I, robot
Je me suis réveillé ce matin les muscles noués, les yeux au plafond et la nuque raide comme si on m'avait vissé une cheville de 12 au niveau de l'occiput. J'avais les membres en bois, les tendons en acier, et l'hémoglobine huileuse. Je me suis senti artificiel : pas une créature vivante de chair et de sang, mais un robot en low battery ou un pantin wireless.

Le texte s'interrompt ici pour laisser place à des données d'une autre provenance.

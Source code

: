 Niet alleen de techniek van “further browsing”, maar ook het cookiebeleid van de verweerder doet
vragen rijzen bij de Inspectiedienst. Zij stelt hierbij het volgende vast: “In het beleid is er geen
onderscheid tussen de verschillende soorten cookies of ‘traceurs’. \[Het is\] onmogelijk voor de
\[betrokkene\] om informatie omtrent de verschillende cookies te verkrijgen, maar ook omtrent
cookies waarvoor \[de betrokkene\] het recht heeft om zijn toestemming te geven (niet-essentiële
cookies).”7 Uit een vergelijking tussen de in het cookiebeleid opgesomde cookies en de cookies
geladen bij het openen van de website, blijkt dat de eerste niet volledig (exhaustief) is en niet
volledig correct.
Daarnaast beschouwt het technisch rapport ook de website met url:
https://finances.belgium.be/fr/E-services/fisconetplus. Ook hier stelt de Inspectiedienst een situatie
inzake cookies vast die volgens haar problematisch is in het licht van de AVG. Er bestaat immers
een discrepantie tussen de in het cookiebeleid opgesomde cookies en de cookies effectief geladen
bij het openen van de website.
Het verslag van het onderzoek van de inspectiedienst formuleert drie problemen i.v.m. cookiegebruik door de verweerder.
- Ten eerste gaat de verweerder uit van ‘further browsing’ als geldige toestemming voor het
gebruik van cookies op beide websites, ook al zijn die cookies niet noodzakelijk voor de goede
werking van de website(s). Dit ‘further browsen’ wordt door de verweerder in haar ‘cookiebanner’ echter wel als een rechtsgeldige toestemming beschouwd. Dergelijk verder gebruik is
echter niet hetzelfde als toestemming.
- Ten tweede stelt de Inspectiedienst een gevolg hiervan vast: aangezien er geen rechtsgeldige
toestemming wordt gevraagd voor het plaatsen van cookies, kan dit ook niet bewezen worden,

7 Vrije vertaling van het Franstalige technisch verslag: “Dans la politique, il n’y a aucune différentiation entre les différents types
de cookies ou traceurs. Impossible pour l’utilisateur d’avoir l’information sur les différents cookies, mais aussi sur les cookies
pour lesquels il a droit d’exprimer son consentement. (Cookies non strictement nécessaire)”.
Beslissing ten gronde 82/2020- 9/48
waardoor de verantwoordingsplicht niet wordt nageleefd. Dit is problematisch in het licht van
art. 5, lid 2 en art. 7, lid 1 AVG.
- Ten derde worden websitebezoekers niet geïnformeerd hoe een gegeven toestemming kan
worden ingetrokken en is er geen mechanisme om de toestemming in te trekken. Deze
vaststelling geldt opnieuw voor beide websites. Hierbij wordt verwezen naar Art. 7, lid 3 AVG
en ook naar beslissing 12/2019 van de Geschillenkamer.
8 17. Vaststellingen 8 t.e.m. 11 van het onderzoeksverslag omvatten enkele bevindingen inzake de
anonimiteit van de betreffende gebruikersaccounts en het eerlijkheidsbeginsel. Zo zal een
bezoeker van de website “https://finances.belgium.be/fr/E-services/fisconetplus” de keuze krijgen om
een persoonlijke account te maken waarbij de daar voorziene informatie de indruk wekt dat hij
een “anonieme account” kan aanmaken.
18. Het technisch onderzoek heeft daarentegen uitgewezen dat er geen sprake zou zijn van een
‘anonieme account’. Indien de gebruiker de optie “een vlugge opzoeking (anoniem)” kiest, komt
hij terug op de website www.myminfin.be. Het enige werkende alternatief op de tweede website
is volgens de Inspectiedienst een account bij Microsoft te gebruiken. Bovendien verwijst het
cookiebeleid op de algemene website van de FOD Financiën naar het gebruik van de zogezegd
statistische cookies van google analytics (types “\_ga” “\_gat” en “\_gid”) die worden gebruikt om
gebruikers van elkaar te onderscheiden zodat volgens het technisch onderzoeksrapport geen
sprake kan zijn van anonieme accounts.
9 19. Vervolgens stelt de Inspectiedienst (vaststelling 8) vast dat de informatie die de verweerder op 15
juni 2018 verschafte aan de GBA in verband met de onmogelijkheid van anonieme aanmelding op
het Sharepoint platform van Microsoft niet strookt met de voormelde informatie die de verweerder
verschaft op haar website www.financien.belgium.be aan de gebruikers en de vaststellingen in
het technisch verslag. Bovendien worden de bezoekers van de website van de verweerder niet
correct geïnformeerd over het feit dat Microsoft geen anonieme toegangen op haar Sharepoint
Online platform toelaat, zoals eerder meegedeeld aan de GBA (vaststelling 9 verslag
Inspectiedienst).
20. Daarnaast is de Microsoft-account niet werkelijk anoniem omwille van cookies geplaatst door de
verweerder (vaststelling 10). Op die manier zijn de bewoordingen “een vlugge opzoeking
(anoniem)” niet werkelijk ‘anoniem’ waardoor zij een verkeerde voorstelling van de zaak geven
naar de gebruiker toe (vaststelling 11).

Mon esprit lui-même avait du mal à booter, réagissant comme une mécanique de basse qualité ou un peu rouillée. Ou touchée par un virus, peut-être, de ceux qui bloquent toute analyse ou le branchement de tout périphérique. C'est déstabilisant de se sentir si peu humain, confronté aux problèmes de pièces d'usure ou aux limites d'un espace mémoire limité. De devoir terminer une application, de gré ou de force, pour être capable d'en démarrer une autre. De contempler son propre bouton 'power' enclenché en position 'off', l'index bien incapable de bouger pour remédier à la situation.
Et c'est là que je me rappelle qu'une machine ne sert à rien sans utilisateur, qu'une voiture n'avance pas sans que quelqu'un n'ai tourné la clef, qu'une marionnette ne devient pas un vrai petit garçon sans une jolie fée.
Je ne suis qu'un trucage humain et je me dandine sur la scène encadrée de velours rouge, le petit théâtre de ma vie. Un grand guignol avec une gueule de bois.